▶ _WHAT YOU ARE ASKED TO DO_: Go through the lines below and copy each one that holds the string "https".

Saved data entries
[Start of Attachment]

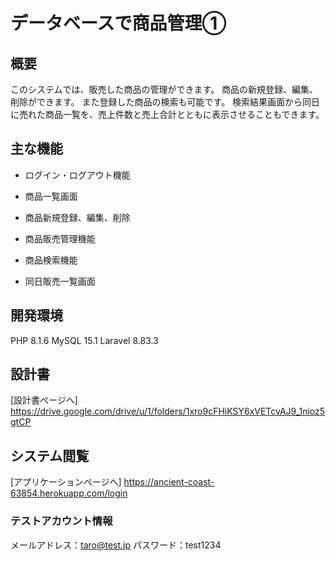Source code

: # データベースで商品管理①

## 概要
このシステムでは、販売した商品の管理ができます。
商品の新規登録、編集、削除ができます。
また登録した商品の検索も可能です。
検索結果画面から同日に売れた商品一覧を、売上件数と売上合計とともに表示させることもできます。

## 主な機能
- ログイン・ログアウト機能

- 商品一覧画面

- 商品新規登録、編集、削除

- 商品販売管理機能

- 商品検索機能

- 同日販売一覧画面

## 開発環境

PHP 8.1.6
MySQL 15.1
Laravel 8.83.3

## 設計書
[設計書ぺージへ] 
https://drive.google.com/drive/u/1/folders/1xro9cFHiKSY6xVETcvAJ9_1nioz5gtCP

## システム閲覧
[アプリケーションページへ]
https://ancient-coast-63854.herokuapp.com/login

### テストアカウント情報
メールアドレス：taro@test.jp
パスワード：test1234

[End of Attachment]

▶ _SOLUTION FOR THIS EXERCISE_:
https://drive.google.com/drive/u/1/folders/1xro9cFHiKSY6xVETcvAJ9_1nioz5gtCP
https://ancient-coast-63854.herokuapp.com/login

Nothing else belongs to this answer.